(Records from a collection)
↓↓↓

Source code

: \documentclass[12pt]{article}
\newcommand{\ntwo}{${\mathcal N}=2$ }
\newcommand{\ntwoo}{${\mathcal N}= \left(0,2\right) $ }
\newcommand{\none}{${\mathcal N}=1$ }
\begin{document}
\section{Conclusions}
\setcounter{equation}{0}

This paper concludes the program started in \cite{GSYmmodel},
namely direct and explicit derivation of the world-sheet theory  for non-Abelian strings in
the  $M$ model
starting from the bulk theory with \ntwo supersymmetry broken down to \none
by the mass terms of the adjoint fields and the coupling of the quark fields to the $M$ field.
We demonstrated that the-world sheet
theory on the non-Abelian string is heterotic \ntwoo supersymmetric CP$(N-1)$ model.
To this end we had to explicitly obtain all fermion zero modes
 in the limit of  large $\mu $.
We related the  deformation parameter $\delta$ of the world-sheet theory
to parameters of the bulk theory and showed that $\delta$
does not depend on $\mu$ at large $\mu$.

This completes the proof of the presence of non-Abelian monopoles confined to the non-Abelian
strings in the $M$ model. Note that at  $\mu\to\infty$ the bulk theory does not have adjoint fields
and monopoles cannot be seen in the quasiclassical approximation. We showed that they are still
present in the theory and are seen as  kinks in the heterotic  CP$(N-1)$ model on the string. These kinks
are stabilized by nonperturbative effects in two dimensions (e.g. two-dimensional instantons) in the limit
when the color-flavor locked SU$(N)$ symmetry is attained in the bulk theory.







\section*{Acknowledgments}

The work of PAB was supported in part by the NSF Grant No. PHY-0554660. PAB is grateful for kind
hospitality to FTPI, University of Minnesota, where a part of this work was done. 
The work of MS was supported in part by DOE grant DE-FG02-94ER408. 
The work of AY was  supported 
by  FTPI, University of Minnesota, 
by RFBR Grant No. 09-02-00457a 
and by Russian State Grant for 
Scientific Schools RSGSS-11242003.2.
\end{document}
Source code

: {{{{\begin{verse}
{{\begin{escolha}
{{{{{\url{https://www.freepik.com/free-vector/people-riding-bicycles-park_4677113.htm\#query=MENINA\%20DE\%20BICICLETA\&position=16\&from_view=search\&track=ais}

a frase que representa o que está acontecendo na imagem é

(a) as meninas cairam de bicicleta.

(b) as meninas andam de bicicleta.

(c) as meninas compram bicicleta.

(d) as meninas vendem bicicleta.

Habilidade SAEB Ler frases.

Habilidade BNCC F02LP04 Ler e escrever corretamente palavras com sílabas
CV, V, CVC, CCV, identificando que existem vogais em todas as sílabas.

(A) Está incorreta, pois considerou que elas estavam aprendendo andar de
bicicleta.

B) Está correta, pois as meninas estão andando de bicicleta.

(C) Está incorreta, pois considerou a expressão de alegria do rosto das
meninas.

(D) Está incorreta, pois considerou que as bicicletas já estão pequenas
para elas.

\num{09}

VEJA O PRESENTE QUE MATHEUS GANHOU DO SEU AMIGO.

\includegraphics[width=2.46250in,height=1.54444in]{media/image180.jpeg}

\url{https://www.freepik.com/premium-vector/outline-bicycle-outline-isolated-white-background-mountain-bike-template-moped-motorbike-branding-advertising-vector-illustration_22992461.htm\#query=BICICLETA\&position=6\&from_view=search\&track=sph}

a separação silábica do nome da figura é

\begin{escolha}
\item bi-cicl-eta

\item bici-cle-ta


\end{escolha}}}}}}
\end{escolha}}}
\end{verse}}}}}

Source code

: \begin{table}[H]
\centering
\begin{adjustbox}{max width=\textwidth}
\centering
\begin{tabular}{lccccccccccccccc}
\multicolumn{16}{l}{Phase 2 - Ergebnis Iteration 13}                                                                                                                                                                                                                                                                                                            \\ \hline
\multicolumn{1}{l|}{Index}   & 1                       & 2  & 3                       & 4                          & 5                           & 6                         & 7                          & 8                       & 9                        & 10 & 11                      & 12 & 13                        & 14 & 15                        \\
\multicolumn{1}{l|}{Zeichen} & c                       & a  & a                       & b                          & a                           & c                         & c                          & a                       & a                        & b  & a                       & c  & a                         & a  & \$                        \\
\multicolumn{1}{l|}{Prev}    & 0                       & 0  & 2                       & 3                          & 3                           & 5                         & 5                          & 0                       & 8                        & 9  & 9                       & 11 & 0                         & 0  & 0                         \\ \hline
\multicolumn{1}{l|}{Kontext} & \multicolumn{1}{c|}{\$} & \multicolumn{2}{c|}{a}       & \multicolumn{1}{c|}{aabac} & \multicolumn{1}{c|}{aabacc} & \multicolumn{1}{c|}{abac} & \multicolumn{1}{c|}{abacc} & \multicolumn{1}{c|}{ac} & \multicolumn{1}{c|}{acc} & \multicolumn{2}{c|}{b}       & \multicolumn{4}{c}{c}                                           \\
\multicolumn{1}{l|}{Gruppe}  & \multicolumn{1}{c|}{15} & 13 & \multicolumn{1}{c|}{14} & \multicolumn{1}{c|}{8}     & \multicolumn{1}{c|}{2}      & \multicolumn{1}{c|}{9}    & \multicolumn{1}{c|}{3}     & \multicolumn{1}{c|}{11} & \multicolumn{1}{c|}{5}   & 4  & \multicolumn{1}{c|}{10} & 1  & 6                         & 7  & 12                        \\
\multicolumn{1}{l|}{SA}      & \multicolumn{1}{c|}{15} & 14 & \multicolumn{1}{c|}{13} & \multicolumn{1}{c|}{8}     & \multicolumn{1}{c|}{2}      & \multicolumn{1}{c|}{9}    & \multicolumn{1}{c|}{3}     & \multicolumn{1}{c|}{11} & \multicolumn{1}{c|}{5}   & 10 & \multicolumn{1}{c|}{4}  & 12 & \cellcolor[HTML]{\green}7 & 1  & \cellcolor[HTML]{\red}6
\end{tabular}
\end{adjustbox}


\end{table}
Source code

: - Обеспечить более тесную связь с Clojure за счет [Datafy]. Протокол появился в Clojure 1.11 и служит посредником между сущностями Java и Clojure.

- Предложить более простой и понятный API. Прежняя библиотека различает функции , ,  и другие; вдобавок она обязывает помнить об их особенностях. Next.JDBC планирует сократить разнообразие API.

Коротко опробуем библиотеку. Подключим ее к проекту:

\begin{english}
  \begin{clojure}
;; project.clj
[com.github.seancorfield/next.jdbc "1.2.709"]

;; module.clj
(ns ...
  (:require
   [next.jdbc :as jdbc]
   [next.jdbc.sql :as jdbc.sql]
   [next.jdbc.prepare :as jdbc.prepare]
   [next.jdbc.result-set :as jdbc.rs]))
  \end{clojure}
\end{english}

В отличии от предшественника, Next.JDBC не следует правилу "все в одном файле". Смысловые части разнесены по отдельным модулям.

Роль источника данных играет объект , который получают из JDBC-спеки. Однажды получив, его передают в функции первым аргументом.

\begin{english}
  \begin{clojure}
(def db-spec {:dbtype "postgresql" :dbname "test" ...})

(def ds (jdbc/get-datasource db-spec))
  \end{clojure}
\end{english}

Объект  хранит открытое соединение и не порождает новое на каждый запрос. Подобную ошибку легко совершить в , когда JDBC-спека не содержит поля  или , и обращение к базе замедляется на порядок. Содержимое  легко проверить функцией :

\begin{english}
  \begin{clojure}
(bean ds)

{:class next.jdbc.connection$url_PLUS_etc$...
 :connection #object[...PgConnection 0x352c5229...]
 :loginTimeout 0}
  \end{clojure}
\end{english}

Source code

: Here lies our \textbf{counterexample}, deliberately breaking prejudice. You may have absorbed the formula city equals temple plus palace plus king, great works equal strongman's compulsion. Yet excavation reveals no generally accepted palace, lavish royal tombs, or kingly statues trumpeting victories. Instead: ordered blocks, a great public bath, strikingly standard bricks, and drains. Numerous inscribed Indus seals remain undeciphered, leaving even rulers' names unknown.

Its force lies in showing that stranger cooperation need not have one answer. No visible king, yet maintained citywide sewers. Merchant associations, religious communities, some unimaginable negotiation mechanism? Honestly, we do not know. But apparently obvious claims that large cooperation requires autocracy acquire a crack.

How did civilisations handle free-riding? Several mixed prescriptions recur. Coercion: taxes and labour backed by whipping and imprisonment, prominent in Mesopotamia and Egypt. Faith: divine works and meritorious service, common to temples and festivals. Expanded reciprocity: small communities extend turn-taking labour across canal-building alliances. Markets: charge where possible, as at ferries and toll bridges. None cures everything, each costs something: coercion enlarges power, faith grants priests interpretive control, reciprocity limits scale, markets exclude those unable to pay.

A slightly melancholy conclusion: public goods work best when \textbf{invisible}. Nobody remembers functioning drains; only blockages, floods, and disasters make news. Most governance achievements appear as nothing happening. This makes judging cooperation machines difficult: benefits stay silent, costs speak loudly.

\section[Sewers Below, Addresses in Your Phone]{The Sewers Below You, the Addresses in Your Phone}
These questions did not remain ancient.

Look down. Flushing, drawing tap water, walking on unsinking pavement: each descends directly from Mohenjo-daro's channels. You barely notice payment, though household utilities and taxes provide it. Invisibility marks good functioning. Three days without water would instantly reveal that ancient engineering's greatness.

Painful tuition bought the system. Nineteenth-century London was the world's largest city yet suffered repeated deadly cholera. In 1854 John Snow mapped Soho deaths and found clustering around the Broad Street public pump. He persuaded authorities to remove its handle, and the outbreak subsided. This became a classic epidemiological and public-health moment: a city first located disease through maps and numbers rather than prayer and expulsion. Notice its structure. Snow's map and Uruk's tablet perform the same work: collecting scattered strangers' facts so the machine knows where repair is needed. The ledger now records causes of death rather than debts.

↑↑↑

ACTION ITEM - For each line above that carries the word "track", copy it out.

RESPONSE AREA -
{{{{{\url{https://www.freepik.com/free-vector/people-riding-bicycles-park_4677113.htm\#query=MENINA\%20DE\%20BICICLETA\&position=16\&from_view=search\&track=ais}
\url{https://www.freepik.com/premium-vector/outline-bicycle-outline-isolated-white-background-mountain-bike-template-moped-motorbike-branding-advertising-vector-illustration_22992461.htm\#query=BICICLETA\&position=6\&from_view=search\&track=sph}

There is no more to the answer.